Le ministère vient de publier cette note qui nous a semblé à la fois simple et claire. Il faut partir de définitions simples pour bien comprendre les enjeux.

D’emblée la notion de contrôle, d’équilibre plutôt que d’éradication des agresseurs des cultures est mise en exergue. On nous remet en mémoire les grandes catégories de produits de bio contrôle. leur utilisation serait soumise à des contraintes allégées dans des processus accélérés. Au-delà des mots les choses restent extrêmement lourdes, compliquées et onéreuses. Le ministère en a conscience par l’utilisation qu’il fait des dérogations de l’article 53. Tout cela mériterait quand même si on veut vraiment relever le défi du bio-contrôle un solide aggiornamento.

De surcroît nous sommes en ornemental qui lorsqu’il est frappé par des ravageurs disparaît tout jamais au grand dam de la biodiversité. C’est une problématique one shot, ll nous faut donc des procédures adaptées et on pense évidemment aussi à la lutte autocide TIS si peu connue en France.

Le biocontrôle est un ensemble de méthodes de protection des végétaux basé sur l’utilisation de mécanismes naturels.
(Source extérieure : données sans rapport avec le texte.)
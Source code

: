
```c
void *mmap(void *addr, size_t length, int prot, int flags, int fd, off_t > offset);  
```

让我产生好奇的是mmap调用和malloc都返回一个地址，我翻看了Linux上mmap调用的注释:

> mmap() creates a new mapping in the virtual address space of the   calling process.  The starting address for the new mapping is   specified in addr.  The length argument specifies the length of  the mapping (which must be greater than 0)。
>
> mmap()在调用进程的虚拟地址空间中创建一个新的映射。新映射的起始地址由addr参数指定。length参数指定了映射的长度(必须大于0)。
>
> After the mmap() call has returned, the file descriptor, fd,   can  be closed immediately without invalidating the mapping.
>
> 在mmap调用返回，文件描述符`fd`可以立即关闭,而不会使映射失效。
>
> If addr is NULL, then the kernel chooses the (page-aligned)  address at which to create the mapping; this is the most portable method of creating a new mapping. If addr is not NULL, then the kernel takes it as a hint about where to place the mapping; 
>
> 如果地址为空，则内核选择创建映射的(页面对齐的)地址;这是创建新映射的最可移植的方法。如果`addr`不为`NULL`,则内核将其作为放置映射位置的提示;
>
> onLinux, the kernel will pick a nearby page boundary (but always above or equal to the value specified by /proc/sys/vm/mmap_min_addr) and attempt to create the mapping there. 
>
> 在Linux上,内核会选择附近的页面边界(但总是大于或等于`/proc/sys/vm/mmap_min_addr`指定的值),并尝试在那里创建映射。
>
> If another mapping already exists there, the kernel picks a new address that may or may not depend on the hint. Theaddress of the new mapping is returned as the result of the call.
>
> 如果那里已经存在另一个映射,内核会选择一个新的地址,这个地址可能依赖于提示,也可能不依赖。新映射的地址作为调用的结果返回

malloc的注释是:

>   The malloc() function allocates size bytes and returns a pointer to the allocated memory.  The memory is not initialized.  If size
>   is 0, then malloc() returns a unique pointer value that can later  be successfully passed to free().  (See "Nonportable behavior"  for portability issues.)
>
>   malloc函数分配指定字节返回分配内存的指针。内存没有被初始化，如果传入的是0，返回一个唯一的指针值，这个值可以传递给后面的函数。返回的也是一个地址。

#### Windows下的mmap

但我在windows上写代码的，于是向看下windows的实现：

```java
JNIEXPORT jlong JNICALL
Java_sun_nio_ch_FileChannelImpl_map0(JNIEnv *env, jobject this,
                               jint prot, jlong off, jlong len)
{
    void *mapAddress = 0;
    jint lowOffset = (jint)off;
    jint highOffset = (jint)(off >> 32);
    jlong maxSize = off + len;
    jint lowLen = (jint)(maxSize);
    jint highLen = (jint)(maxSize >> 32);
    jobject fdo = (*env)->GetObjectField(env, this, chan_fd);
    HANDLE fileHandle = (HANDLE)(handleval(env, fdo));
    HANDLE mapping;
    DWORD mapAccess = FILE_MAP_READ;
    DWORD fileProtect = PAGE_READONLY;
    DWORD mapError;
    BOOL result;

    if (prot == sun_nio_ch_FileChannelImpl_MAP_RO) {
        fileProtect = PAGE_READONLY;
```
Seules ou associées à d’autres moyens de protection des plantes, ces techniques sont fondées sur les mécanismes et interactions qui régissent les relations entre espèces dans le milieu naturel. Ainsi, le principe du biocontrôle repose sur la gestion des équilibres des populations d’agresseurs plutôt que sur leur éradication.
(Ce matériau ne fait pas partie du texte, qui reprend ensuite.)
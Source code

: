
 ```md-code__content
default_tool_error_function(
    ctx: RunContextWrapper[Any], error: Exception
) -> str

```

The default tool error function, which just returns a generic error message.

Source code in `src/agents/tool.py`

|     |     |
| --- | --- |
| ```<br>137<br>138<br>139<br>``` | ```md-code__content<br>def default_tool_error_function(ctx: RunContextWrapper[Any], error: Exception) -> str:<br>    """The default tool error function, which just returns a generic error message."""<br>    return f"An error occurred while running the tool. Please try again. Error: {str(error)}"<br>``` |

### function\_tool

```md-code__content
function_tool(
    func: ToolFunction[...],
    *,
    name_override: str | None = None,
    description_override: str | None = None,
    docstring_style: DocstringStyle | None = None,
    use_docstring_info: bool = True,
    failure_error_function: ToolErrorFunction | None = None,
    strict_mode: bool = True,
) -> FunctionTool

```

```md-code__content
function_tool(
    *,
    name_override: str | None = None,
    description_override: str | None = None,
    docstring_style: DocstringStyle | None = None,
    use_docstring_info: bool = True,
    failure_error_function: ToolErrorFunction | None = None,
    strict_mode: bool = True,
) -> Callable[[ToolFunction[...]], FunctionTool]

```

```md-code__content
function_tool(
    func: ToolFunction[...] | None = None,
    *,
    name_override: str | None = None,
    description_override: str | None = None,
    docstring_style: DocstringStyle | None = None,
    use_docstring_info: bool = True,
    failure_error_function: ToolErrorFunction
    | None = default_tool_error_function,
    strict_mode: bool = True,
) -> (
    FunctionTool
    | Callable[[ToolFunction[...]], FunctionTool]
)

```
Les produits de biocontrôle sont définis à l’article L. 253-6 du code rural et de la pêche maritime comme des agents et des produits utilisant des mécanismes naturels dans le cadre de la lutte intégrée contre les ennemis des cultures. Ils comprennent en particulier :

 les macro-organismes ;
 et les produits phytopharmaceutiques qui sont composés de micro-organismes, de médiateurs chimiques tels que les phéromones et les kairomones, ou de substances naturelles d’origine végétale, animale ou minérale.

Les macro-organismes utiles aux végétaux sont essentiellement des invertébrés, notamment des acariens, insectes et nématodes, utilisés pour protéger les plantes des bio-agresseurs via la lutte biologique.
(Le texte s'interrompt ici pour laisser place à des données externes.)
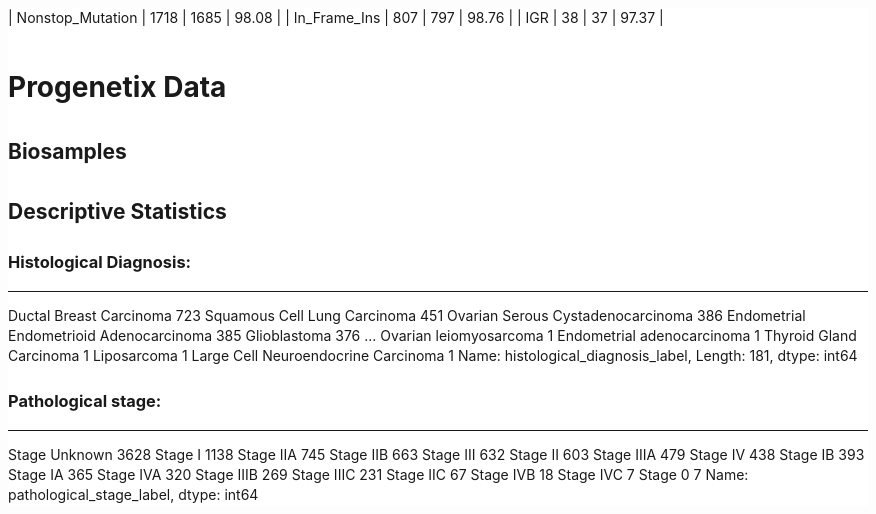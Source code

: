 | Nonstop_Mutation | 1718 | 1685 | 98.08 |
| In_Frame_Ins | 807 | 797 | 98.76 |
| IGR | 38 | 37 | 97.37 |

# Progenetix Data

## Biosamples

## Descriptive Statistics

### Histological Diagnosis:

---

Ductal Breast Carcinoma                    723
Squamous Cell Lung Carcinoma               451
Ovarian Serous Cystadenocarcinoma          386
Endometrial Endometrioid Adenocarcinoma    385
Glioblastoma                               376
...
Ovarian leiomyosarcoma                       1
Endometrial adenocarcinoma                   1
Thyroid Gland Carcinoma                      1
Liposarcoma                                  1
Large Cell Neuroendocrine Carcinoma          1
Name: histological_diagnosis_label, Length: 181, dtype: int64

### Pathological stage:

---

Stage Unknown    3628
Stage I          1138
Stage IIA         745
Stage IIB         663
Stage III         632
Stage II          603
Stage IIIA        479
Stage IV          438
Stage IB          393
Stage IA          365
Stage IVA         320
Stage IIIB        269
Stage IIIC        231
Stage IIC          67
Stage IVB          18
Stage IVC           7
Stage 0             7
Name: pathological_stage_label, dtype: int64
Les produits phytopharmaceutiques de biocontrôle sont des produits phytopharmaceutiques autorisés à l’issue d’une évaluation complète des risques pour la santé humaine, la santé animale et l’environnement et conforme aux exigences européennes. Leur spécificité est liée à leur caractère naturel ou leur mode d’action reposant sur des mécanismes naturels.
Ils constituent des outils de prédilection pour la protection intégrée des cultures.
Favoriser leur développement

Pour favoriser leur développement, les produits de biocontrôle bénéficient de procédures accélérées et de d’évaluation et d’instruction des demandes d’autorisations de mise sur le marché (AMM) et de taxes réduites dans le cadre de ces procédures. La priorité 3 du plan d’actions sur les produits phytopharmaceutiques et une agriculture moins dépendante aux pesticides prévoit un soutien renforcé à l’innovation et au développement du secteur du biocontrôle.

Les produits phytopharmaceutiques de biocontrôle figurant sur une liste établie par le ministre chargé de l’agriculture bénéficient d’allègements réglementaires supplémentaires. À ce titre, ils sont exemptés de l’interdiction de publicité commerciale et de l’obligation d’agrément phytosanitaire pour l’application. Ils ne sont pas soumis à l’obligation de réduction des usages dans le cadre de la mise en place des certificats d’économie de produits phytosanitaires (CEPP). Ils peuvent être utilisés dans les espaces verts et les espaces de promenade accessibles ou ouverts au public. Ils restent, pour ceux d’entre eux qui portent la mention dite EAJ (« emploi autorisé dans les jardins »), accessibles en vente libre pour les utilisateurs amateurs. Ils sont également exemptés de l’interdiction de mise sur le marché, de délivrance, d’utilisation et de détention pour un usage non professionnel à partir du 1er janvier 2019.

Cette liste est publiée par note de service et est régulièrement actualisée, tous les deux mois.
La liste actuellement en vigueur a été publiée le 21 février 2019 (DGAL/SDQSPV/2019-144). *
Plus d’infos

 Tout sur le biocontrôle
 Guide pédagogique « Procédures réglementaires applicables aux produits de biocontrôle »« 

 

* dont acte, le point réglementaire est parfait, mais une source de confusion existe encore car une autre liste celle des produits autorisés en agriculture biologique qui n’est pas la même (ITAB) . Les pouvoirs publics seraient bien inspirés de mettre de l’ordre là-dedans.